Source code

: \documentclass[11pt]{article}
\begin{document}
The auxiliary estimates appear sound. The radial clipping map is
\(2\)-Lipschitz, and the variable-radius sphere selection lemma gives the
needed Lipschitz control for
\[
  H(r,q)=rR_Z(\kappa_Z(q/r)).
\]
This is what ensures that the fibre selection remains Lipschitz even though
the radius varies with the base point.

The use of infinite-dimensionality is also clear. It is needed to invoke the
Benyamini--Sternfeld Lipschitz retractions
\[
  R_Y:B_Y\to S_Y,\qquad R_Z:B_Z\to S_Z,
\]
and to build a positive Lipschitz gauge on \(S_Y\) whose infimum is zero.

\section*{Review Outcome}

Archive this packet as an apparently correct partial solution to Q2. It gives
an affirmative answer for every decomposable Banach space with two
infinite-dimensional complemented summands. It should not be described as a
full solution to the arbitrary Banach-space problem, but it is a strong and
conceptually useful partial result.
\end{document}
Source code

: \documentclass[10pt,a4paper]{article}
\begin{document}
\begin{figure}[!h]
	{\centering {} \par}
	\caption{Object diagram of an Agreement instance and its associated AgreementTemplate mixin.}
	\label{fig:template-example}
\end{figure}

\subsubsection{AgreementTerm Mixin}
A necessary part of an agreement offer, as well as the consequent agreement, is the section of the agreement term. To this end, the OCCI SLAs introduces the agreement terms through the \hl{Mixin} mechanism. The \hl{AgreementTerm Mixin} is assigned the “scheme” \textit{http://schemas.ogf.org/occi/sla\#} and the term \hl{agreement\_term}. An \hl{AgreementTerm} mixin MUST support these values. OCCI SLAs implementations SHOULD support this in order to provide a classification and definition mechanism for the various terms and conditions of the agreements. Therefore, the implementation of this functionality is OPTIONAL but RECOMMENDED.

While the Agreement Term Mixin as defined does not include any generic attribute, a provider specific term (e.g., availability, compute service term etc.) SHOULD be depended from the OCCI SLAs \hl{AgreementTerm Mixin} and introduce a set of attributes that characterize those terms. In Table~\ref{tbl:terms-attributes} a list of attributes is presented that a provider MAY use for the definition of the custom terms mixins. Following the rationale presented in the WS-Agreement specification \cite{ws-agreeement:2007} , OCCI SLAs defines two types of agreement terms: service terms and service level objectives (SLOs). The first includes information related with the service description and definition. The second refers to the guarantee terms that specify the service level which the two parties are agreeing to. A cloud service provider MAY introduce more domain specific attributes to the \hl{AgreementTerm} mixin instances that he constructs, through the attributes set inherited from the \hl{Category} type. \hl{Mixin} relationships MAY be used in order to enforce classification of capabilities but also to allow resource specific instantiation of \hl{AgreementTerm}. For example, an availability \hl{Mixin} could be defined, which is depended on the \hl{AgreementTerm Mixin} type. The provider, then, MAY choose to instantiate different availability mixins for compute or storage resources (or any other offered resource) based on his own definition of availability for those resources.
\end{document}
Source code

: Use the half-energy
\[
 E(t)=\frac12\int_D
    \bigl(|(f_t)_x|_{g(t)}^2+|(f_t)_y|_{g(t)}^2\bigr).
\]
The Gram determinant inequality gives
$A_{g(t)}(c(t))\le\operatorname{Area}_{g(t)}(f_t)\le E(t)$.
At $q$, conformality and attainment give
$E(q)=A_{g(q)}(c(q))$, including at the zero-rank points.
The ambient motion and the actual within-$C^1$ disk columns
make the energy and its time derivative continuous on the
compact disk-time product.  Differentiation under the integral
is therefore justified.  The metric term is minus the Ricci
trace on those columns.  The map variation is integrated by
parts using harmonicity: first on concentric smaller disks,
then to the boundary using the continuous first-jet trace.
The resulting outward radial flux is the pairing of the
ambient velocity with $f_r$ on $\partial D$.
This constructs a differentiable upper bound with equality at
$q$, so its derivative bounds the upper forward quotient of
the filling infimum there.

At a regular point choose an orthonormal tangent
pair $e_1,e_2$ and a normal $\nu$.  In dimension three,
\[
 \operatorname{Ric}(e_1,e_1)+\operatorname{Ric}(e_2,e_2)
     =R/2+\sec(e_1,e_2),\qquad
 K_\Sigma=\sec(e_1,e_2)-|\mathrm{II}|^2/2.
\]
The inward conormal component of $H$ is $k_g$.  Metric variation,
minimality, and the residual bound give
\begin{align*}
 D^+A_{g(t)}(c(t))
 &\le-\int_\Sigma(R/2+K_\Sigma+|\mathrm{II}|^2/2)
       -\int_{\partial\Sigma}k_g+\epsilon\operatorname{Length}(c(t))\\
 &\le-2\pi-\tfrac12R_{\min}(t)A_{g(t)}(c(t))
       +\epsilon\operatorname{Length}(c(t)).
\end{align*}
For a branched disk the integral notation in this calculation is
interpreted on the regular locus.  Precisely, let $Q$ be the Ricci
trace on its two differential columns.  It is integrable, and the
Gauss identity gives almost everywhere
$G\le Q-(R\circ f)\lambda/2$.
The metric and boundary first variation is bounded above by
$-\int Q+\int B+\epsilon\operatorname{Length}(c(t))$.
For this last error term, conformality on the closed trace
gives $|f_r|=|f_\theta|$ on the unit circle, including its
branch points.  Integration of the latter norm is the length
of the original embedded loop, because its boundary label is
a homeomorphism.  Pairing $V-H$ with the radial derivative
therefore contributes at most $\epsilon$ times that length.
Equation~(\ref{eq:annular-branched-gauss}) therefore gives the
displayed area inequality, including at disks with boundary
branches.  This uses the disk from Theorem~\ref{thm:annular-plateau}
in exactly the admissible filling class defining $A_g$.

####

The lines you need are those with the word "derivative"; list them from the entries.

**Result of the exercise**.
make the energy and its time derivative continuous on the
$q$, so its derivative bounds the upper forward quotient of
a homeomorphism.  Pairing $V-H$ with the radial derivative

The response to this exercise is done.